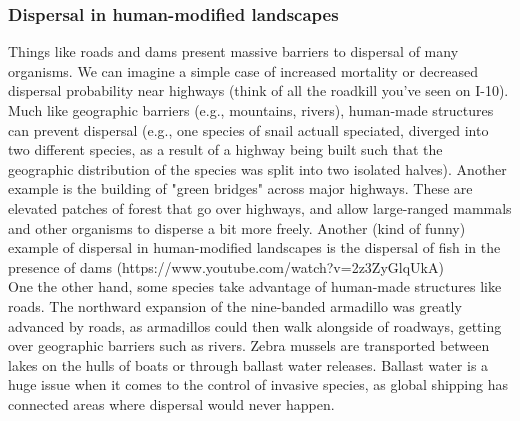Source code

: \documentclass[12pt]{article}
\begin{document}
\subsubsection*{Dispersal in human-modified landscapes}

Things like roads and dams present massive barriers to dispersal of many organisms. We can imagine a simple case of increased mortality or decreased dispersal probability near highways (think of all the roadkill you've seen on I-10). Much like geographic barriers (e.g., mountains, rivers), human-made structures can prevent dispersal (e.g., one species of snail actuall speciated, diverged into two different species, as a result of a highway being built such that the geographic distribution of the species was split into two isolated halves). Another example is the building of "green bridges" across major highways. These are elevated patches of forest that go over highways, and allow large-ranged mammals and other organisms to disperse a bit more freely. Another (kind of funny) example of dispersal in human-modified landscapes is the dispersal of fish in the presence of dams (https://www.youtube.com/watch?v=2z3ZyGlqUkA) \\

One the other hand, some species take advantage of human-made structures like roads. The northward expansion of the nine-banded armadillo was greatly advanced by roads, as armadillos could then walk alongside of roadways, getting over geographic barriers such as rivers. Zebra mussels are transported between lakes on the hulls of boats or through ballast water releases. Ballast water is a huge issue when it comes to the control of invasive species, as global shipping has connected areas where dispersal would never happen. \\











\end{document}
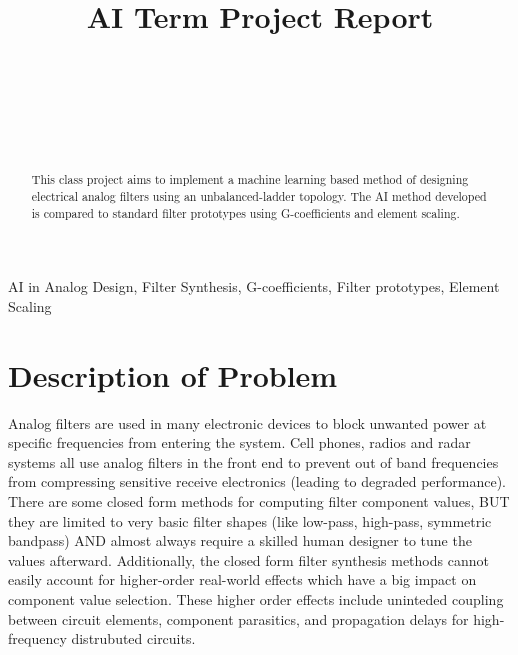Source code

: \documentclass[10pt,conference]{IEEEtran}
\begin{document}
\title{AI Term Project Report\\
 \Large{} }

\author{
\\
\and
\IEEEauthorblockN{---, ---,}
\IEEEauthorblockA{--\\
---\\
---\\
---}\\ }
\vspace{-1in}

\maketitle



\begin{abstract}
This class project aims to implement a machine learning based method of designing electrical analog filters using an unbalanced-ladder topology. The AI method developed is compared to standard filter prototypes using G-coefficients and element scaling.




\end{abstract}
\renewcommand\IEEEkeywordsname{Keywords}
\begin{IEEEkeywords}
AI in Analog Design, Filter Synthesis, G-coefficients, Filter prototypes, Element Scaling
\end{IEEEkeywords}



\section{Description of Problem}


Analog filters are used in many electronic devices to block unwanted power at specific frequencies from entering the system. Cell phones, radios and radar systems all use analog filters in the front end to prevent out of band frequencies from compressing sensitive receive electronics (leading to degraded performance). There are some closed form methods for computing filter component values, BUT they are limited to very basic filter shapes (like low-pass, high-pass, symmetric bandpass) AND almost always require a skilled human designer to tune the values afterward. Additionally, the closed form filter synthesis methods cannot easily account for higher-order real-world effects which have a big impact on component value selection. These higher order effects include uninteded coupling between circuit elements, component parasitics, and propagation delays for high-frequency distrubuted circuits.
\end{document}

■ ■ ■ ■ ■ ■ ■

HOW TO COMPLETE THIS TASK ▸
Omit the pictures and copy the records above exactly.

YOUR SOLUTION ▸
Source code

: \documentclass[12pt]{article}
\begin{document}
\subsubsection*{Dispersal in human-modified landscapes}

Things like roads and dams present massive barriers to dispersal of many organisms. We can imagine a simple case of increased mortality or decreased dispersal probability near highways (think of all the roadkill you've seen on I-10). Much like geographic barriers (e.g., mountains, rivers), human-made structures can prevent dispersal (e.g., one species of snail actuall speciated, diverged into two different species, as a result of a highway being built such that the geographic distribution of the species was split into two isolated halves). Another example is the building of "green bridges" across major highways. These are elevated patches of forest that go over highways, and allow large-ranged mammals and other organisms to disperse a bit more freely. Another (kind of funny) example of dispersal in human-modified landscapes is the dispersal of fish in the presence of dams (https://www.youtube.com/watch?v=2z3ZyGlqUkA) \\

One the other hand, some species take advantage of human-made structures like roads. The northward expansion of the nine-banded armadillo was greatly advanced by roads, as armadillos could then walk alongside of roadways, getting over geographic barriers such as rivers. Zebra mussels are transported between lakes on the hulls of boats or through ballast water releases. Ballast water is a huge issue when it comes to the control of invasive species, as global shipping has connected areas where dispersal would never happen. \\











\end{document}
Source code

: \documentclass[10pt,conference]{IEEEtran}
\begin{document}
\title{AI Term Project Report\\
 \Large{} }

\author{
\\
\and
\IEEEauthorblockN{---, ---,}
\IEEEauthorblockA{--\\
---\\
---\\
---}\\ }
\vspace{-1in}

\maketitle



\begin{abstract}
This class project aims to implement a machine learning based method of designing electrical analog filters using an unbalanced-ladder topology. The AI method developed is compared to standard filter prototypes using G-coefficients and element scaling.




\end{abstract}
\renewcommand\IEEEkeywordsname{Keywords}
\begin{IEEEkeywords}
AI in Analog Design, Filter Synthesis, G-coefficients, Filter prototypes, Element Scaling
\end{IEEEkeywords}



\section{Description of Problem}


Analog filters are used in many electronic devices to block unwanted power at specific frequencies from entering the system. Cell phones, radios and radar systems all use analog filters in the front end to prevent out of band frequencies from compressing sensitive receive electronics (leading to degraded performance). There are some closed form methods for computing filter component values, BUT they are limited to very basic filter shapes (like low-pass, high-pass, symmetric bandpass) AND almost always require a skilled human designer to tune the values afterward. Additionally, the closed form filter synthesis methods cannot easily account for higher-order real-world effects which have a big impact on component value selection. These higher order effects include uninteded coupling between circuit elements, component parasitics, and propagation delays for high-frequency distrubuted circuits.
\end{document}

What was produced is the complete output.